Quote:
So, while these radar-driven behaviors do not eliminate run-up-the-rear risk, they greatly reduce it.
I can maybe envision hearing some way-too-high-revving engine approaching rapidly from behind and then make the decision to immediately ditch off the road. But in 40 years of cycling I've never ditched. Except once due to a speeding car coming at me
head-on on a 1-lane road. Of course many times I've heard speeding cars coming rapidly from behind. But I usually just hope they're just some jackass speeding and not someone aiming for me. So far I'm batting 1000 in that hope. The day I have to start ditching offroad more than about once per decade is the day I go full MTB/gravel.

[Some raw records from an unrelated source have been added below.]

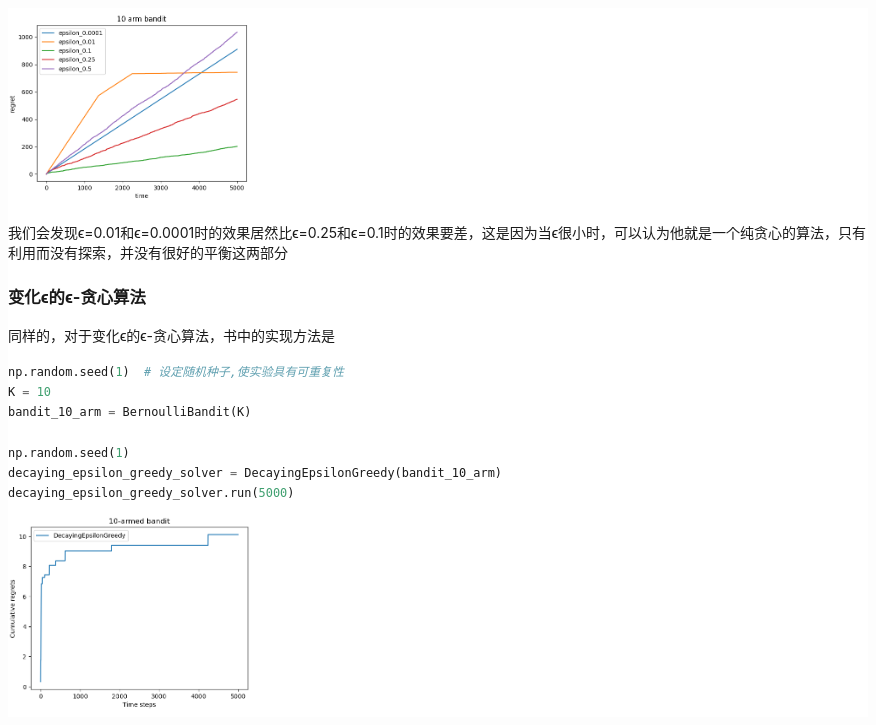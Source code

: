 <img src="Image/img5.png" width="250">

我们会发现ϵ=0.01和ϵ=0.0001时的效果居然比ϵ=0.25和ϵ=0.1时的效果要差，这是因为当ϵ很小时，可以认为他就是一个纯贪心的算法，只有利用而没有探索，并没有很好的平衡这两部分

### 变化ϵ的ϵ-贪心算法

同样的，对于变化ϵ的ϵ-贪心算法，书中的实现方法是

```python
np.random.seed(1)  # 设定随机种子,使实验具有可重复性
K = 10
bandit_10_arm = BernoulliBandit(K)

np.random.seed(1)
decaying_epsilon_greedy_solver = DecayingEpsilonGreedy(bandit_10_arm)
decaying_epsilon_greedy_solver.run(5000)
```

<img src="Image/img6.png" width="250">
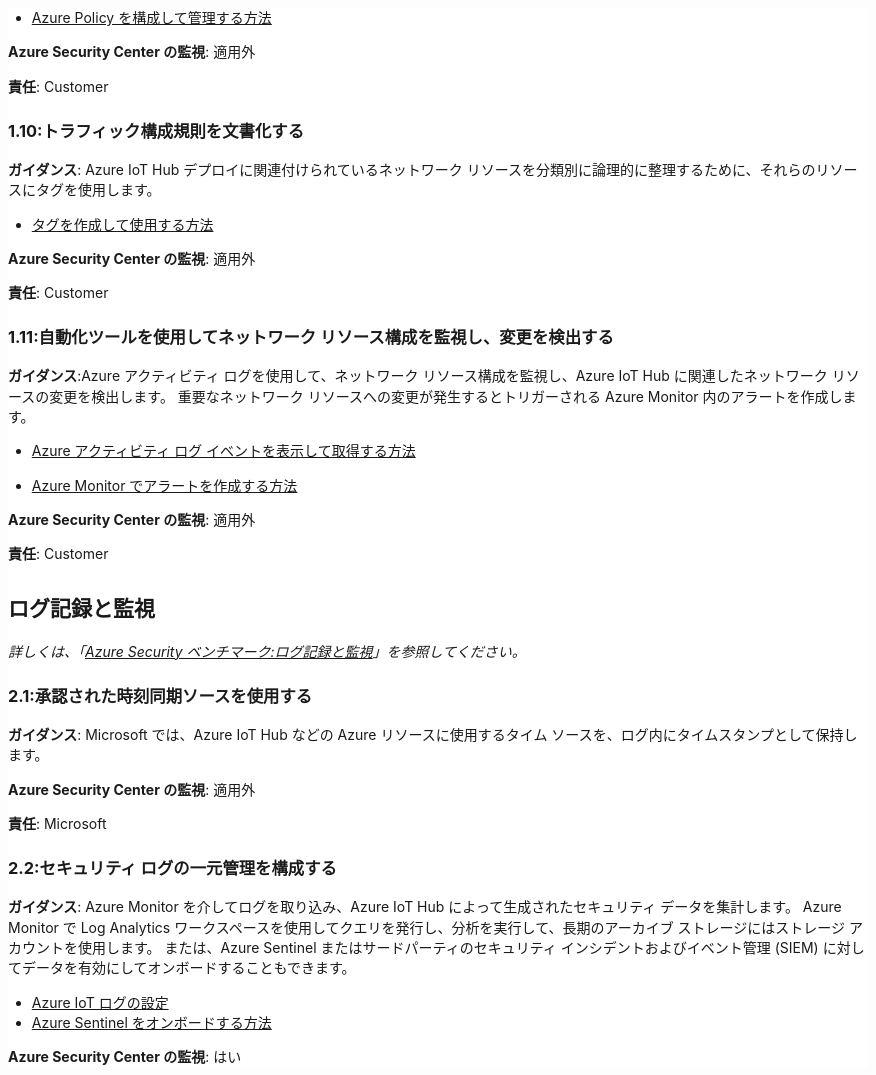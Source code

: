 - [Azure Policy を構成して管理する方法](../governance/policy/tutorials/create-and-manage.md)

**Azure Security Center の監視**: 適用外

**責任**: Customer

### <a name="110-document-traffic-configuration-rules"></a>1.10:トラフィック構成規則を文書化する

**ガイダンス**: Azure IoT Hub デプロイに関連付けられているネットワーク リソースを分類別に論理的に整理するために、それらのリソースにタグを使用します。

- [タグを作成して使用する方法](../azure-resource-manager/management/tag-resources.md)

**Azure Security Center の監視**: 適用外

**責任**: Customer

### <a name="111-use-automated-tools-to-monitor-network-resource-configurations-and-detect-changes"></a>1.11:自動化ツールを使用してネットワーク リソース構成を監視し、変更を検出する

**ガイダンス**:Azure アクティビティ ログを使用して、ネットワーク リソース構成を監視し、Azure IoT Hub に関連したネットワーク リソースの変更を検出します。 重要なネットワーク リソースへの変更が発生するとトリガーされる Azure Monitor 内のアラートを作成します。

- [Azure アクティビティ ログ イベントを表示して取得する方法](../azure-monitor/platform/activity-log.md#view-the-activity-log)

- [Azure Monitor でアラートを作成する方法](../azure-monitor/platform/alerts-activity-log.md)

**Azure Security Center の監視**: 適用外

**責任**: Customer

## <a name="logging-and-monitoring"></a>ログ記録と監視

*詳しくは、「[Azure Security ベンチマーク:ログ記録と監視](../security/benchmarks/security-control-logging-monitoring.md)」を参照してください。*

### <a name="21-use-approved-time-synchronization-sources"></a>2.1:承認された時刻同期ソースを使用する

**ガイダンス**: Microsoft では、Azure IoT Hub などの Azure リソースに使用するタイム ソースを、ログ内にタイムスタンプとして保持します。

**Azure Security Center の監視**: 適用外

**責任**: Microsoft

### <a name="22-configure-central-security-log-management"></a>2.2:セキュリティ ログの一元管理を構成する

**ガイダンス**: Azure Monitor を介してログを取り込み、Azure IoT Hub によって生成されたセキュリティ データを集計します。 Azure Monitor で Log Analytics ワークスペースを使用してクエリを発行し、分析を実行して、長期のアーカイブ ストレージにはストレージ アカウントを使用します。 または、Azure Sentinel またはサードパーティのセキュリティ インシデントおよびイベント管理 (SIEM) に対してデータを有効にしてオンボードすることもできます。

- [Azure IoT ログの設定](iot-hub-monitor-resource-health.md)
- [Azure Sentinel をオンボードする方法](../sentinel/quickstart-onboard.md)

**Azure Security Center の監視**: はい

Radar is absolutely a great tool. I use it all the time. Just don't think it does anything to reduce the naked risk of being run up from behind. There is absolutely no way to know if the car approaching from behind is going to suddenly veer and take you out or not. It's just pure hope.

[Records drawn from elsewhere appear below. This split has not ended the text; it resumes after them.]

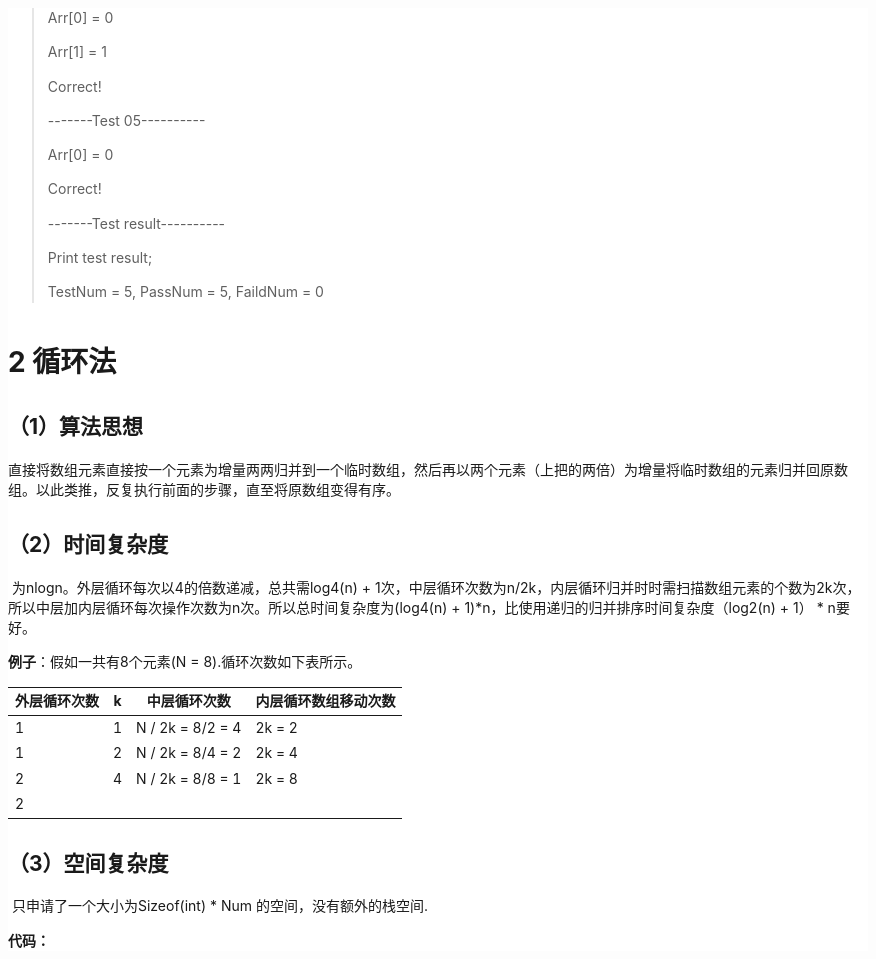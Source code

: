> Arr[0] = 0
>
> Arr[1] = 1
>
> Correct!
>
>  
>
> -------Test 05----------
>
> Arr[0] = 0
>
> Correct!
>
>  
>
> -------Test result----------
>
> Print test result;
>
> TestNum = 5, PassNum = 5, FaildNum = 0



# 2 循环法

## **（1）算法思想**

​    直接将数组元素直接按一个元素为增量两两归并到一个临时数组，然后再以两个元素（上把的两倍）为增量将临时数组的元素归并回原数组。以此类推，反复执行前面的步骤，直至将原数组变得有序。

## **（2）时间复杂度** 

​    为nlogn。外层循环每次以4的倍数递减，总共需log4(n) + 1次，中层循环次数为n/2k，内层循环归并时时需扫描数组元素的个数为2k次，所以中层加内层循环每次操作次数为n次。所以总时间复杂度为(log4(n) + 1)*n，比使用递归的归并排序时间复杂度（log2(n) + 1） * n要好。

**例子**：假如一共有8个元素(N = 8).循环次数如下表所示。

| 外层循环次数 | k    | 中层循环次数     | 内层循环数组移动次数 |
| ------------ | ---- | ---------------- | -------------------- |
| 1            | 1    | N / 2k = 8/2 = 4 | 2k = 2               |
| 1            | 2    | N / 2k = 8/4 = 2 | 2k = 4               |
| 2            | 4    | N / 2k = 8/8 = 1 | 2k = 8               |
| 2            |      |                  |                      |

## **（3）空间复杂度**

​	只申请了一个大小为Sizeof(int) * Num 的空间，没有额外的栈空间.

**代码：**
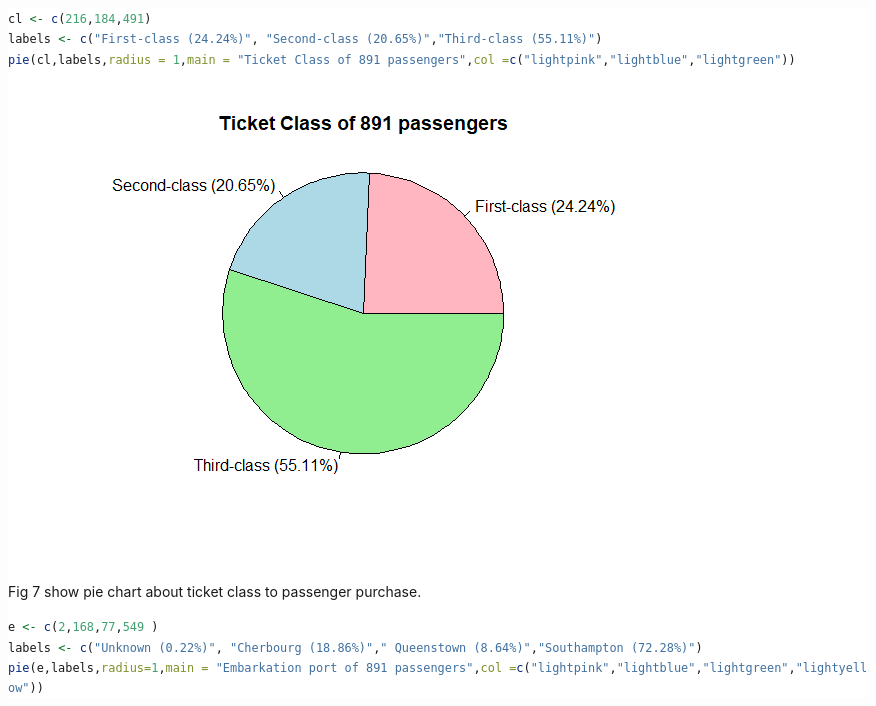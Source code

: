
``` r
cl <- c(216,184,491)
labels <- c("First-class (24.24%)", "Second-class (20.65%)","Third-class (55.11%)")
pie(cl,labels,radius = 1,main = "Ticket Class of 891 passengers",col =c("lightpink","lightblue","lightgreen"))
```

![](runcode-latest-01_files/figure-gfm/unnamed-chunk-8-1.png)

Fig 7 show pie chart about ticket class to passenger purchase.

``` r
e <- c(2,168,77,549 )
labels <- c("Unknown (0.22%)", "Cherbourg (18.86%)"," Queenstown (8.64%)","Southampton (72.28%)")
pie(e,labels,radius=1,main = "Embarkation port of 891 passengers",col =c("lightpink","lightblue","lightgreen","lightyellow"))
```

Autonomous car tech won't help much, I don't think. Car actuation system can respond very quickly, brake and steer in sub-millisecond response to sensor data. We, as cyclists can't respond much at all.

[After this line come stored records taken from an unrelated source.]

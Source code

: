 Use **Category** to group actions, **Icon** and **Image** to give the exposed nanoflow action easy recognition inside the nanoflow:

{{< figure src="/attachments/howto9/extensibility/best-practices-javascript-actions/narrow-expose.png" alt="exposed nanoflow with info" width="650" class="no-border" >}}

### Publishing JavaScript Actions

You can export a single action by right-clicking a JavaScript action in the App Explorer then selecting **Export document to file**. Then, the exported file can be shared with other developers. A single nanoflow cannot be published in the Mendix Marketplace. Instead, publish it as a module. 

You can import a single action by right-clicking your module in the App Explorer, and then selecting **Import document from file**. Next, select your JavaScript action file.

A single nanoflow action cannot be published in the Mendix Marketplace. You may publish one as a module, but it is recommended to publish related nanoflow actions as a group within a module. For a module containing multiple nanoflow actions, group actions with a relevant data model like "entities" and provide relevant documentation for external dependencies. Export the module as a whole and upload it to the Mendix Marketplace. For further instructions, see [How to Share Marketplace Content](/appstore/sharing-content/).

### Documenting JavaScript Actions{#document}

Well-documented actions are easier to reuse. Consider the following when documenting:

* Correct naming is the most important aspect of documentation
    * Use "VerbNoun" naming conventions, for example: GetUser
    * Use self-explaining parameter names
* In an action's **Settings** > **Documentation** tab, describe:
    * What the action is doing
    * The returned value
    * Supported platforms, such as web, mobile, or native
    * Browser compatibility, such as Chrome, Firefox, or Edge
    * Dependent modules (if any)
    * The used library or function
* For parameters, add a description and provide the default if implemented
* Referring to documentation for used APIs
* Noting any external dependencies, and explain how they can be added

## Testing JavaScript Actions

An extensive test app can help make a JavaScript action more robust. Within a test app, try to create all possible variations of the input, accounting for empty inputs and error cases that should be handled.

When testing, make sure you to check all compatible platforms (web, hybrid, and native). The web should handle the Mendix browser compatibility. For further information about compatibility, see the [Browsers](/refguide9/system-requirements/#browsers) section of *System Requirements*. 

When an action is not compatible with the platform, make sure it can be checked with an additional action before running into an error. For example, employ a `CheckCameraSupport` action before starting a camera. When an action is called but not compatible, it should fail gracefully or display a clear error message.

Well I take that back. Autonomous car tech will help a *ton* just in different ways. Cheap "5G" transponders built into a head unit or watch will one day transmit to all nearby cars that you, a cyclist/runner, are in the vicinity, with location as accurate as today's geolocation systems. And the cars will then prepare to avoid you before you even show up in the sensor data. And the sensors will just confirm what the car already knows.
I think long-term, it makes far more sense to put the expensive sensors on cars. And the cheap transponders on our bodies or bikes.